The country's first batch of would-be astronauts underwent five years of physical, technical and psychological training, receiving lessons in aviation dynamics, space navigation and rocket design, among other subjects.
"After endless rounds of overloaded training, I arrived at one rule: When you hold on till you think you can't, you are close to success," Yang says.
His selection for the space mission was only made public one day before the launch. He describes in his book the marvels he witnessed in the capsule.
"What I saw is testimony to the advance of China's manned space technology," he says. "I jotted down a line in my log to express my excitement and pride: 'The Chinese have arrived in space, for the peace and progress of humanity'."
Yang landed in the grasslands of Inner Mongolia autonomous region the next morning. For a long time afterwards, he worked with research personnel on the records of his spaceflight, described his physical and mental condition and provided suggestions.
Thanks to his feedback, over 100 improvements were made for the manned Shenzhou VI and Shenzhou VII flights.

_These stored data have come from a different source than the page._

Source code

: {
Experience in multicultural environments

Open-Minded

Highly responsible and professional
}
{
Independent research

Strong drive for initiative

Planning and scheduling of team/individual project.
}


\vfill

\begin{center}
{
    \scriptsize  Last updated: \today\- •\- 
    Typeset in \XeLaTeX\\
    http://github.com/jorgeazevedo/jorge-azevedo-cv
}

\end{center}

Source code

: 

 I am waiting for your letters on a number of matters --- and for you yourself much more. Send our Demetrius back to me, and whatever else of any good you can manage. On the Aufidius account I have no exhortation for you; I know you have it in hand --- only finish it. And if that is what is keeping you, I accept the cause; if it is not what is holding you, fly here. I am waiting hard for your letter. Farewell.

He also played an important role in the planning of later spaceflights.
As China's first person in space, Yang was honored at home and abroad. He received the title of "Space Hero" from the former chairman of the Central Military Commission Jiang Zemin. Russia awarded him the Gagarin medal. The Chinese University of Hong Kong conferred an honorary doctorate. And an asteroid was named after him.
Regarding the awards, Yang wrote a note of encouragement on his son's desk: "For you, the honors come from dad; for dad, the honors come from the army and the country."
Yang says, having spoken to his international counterparts, that Chinese astronauts shoulder a stronger sense of honor and mission, and are more inured to hardships.
For example, he says, of the first batch of 14 astronauts, all of them qualified to go into space. This compares with the international average of a 40 percent dropout rate.
"The missions we undertake are perhaps less complex," he adds, "although they are all ground-breaking."
Yang says China is currently advancing its manned space program in three steps: First, send astronauts into space and ensure their safe return; second, develop a space laboratory; third, establish a permanent manned space station.
China plans to launch two unmanned space capsules in 2011, Tiangong 1 and Shenzhou 8, which are expected to accomplish the country's first space docking.
The manned Shenzhou IX and Shenzhou X spacecrafts are scheduled to be launched in 2012 to dock with Tiangong 1 and Shenzhou 8.
A space laboratory is expected to be developed and launched before 2016. Construction of a manned space station is to be completed around 2020.
Yang says he is still in the prime of life for an astronaut and he dreams of another spaceflight, given the fact that one Russian cosmonaut has carried out six space missions, and an American astronaut made history in 1998 by flying when he was 77 years old.
"I hope my fellow astronauts and I can fly again in a few years," he says. "And I hope I don't have to wait until I'm 77 to break the record."